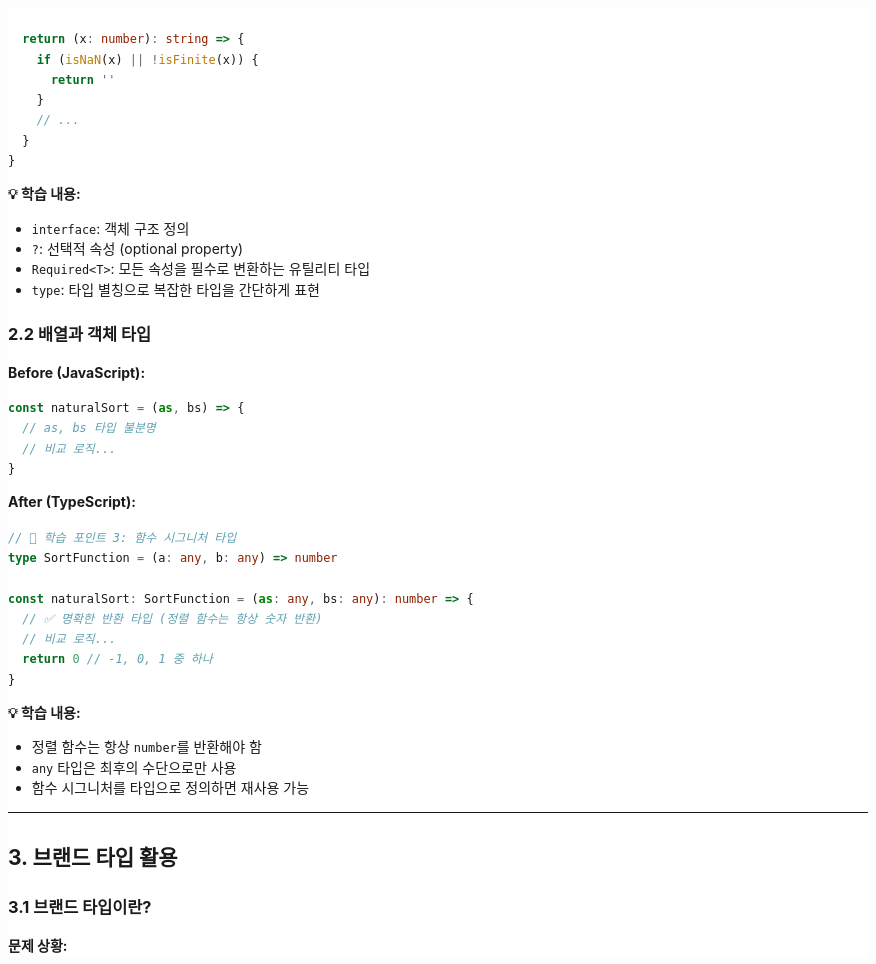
 ```typescript

  return (x: number): string => {
    if (isNaN(x) || !isFinite(x)) {
      return ''
    }
    // ...
  }
}
```

**💡 학습 내용:**

- `interface`: 객체 구조 정의
- `?`: 선택적 속성 (optional property)
- `Required<T>`: 모든 속성을 필수로 변환하는 유틸리티 타입
- `type`: 타입 별칭으로 복잡한 타입을 간단하게 표현

### 2.2 배열과 객체 타입

**Before (JavaScript):**

```javascript
const naturalSort = (as, bs) => {
  // as, bs 타입 불분명
  // 비교 로직...
}
```

**After (TypeScript):**

```typescript
// 📝 학습 포인트 3: 함수 시그니처 타입
type SortFunction = (a: any, b: any) => number

const naturalSort: SortFunction = (as: any, bs: any): number => {
  // ✅ 명확한 반환 타입 (정렬 함수는 항상 숫자 반환)
  // 비교 로직...
  return 0 // -1, 0, 1 중 하나
}
```

**💡 학습 내용:**

- 정렬 함수는 항상 `number`를 반환해야 함
- `any` 타입은 최후의 수단으로만 사용
- 함수 시그니처를 타입으로 정의하면 재사용 가능

---

## 3. 브랜드 타입 활용

### 3.1 브랜드 타입이란?

**문제 상황:**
━━━━━━━━━━
● Work item: Every line that contains the string "const" should be copied from the entries.

● Answer to the exercise:
const naturalSort = (as, bs) => {
const naturalSort: SortFunction = (as: any, bs: any): number => {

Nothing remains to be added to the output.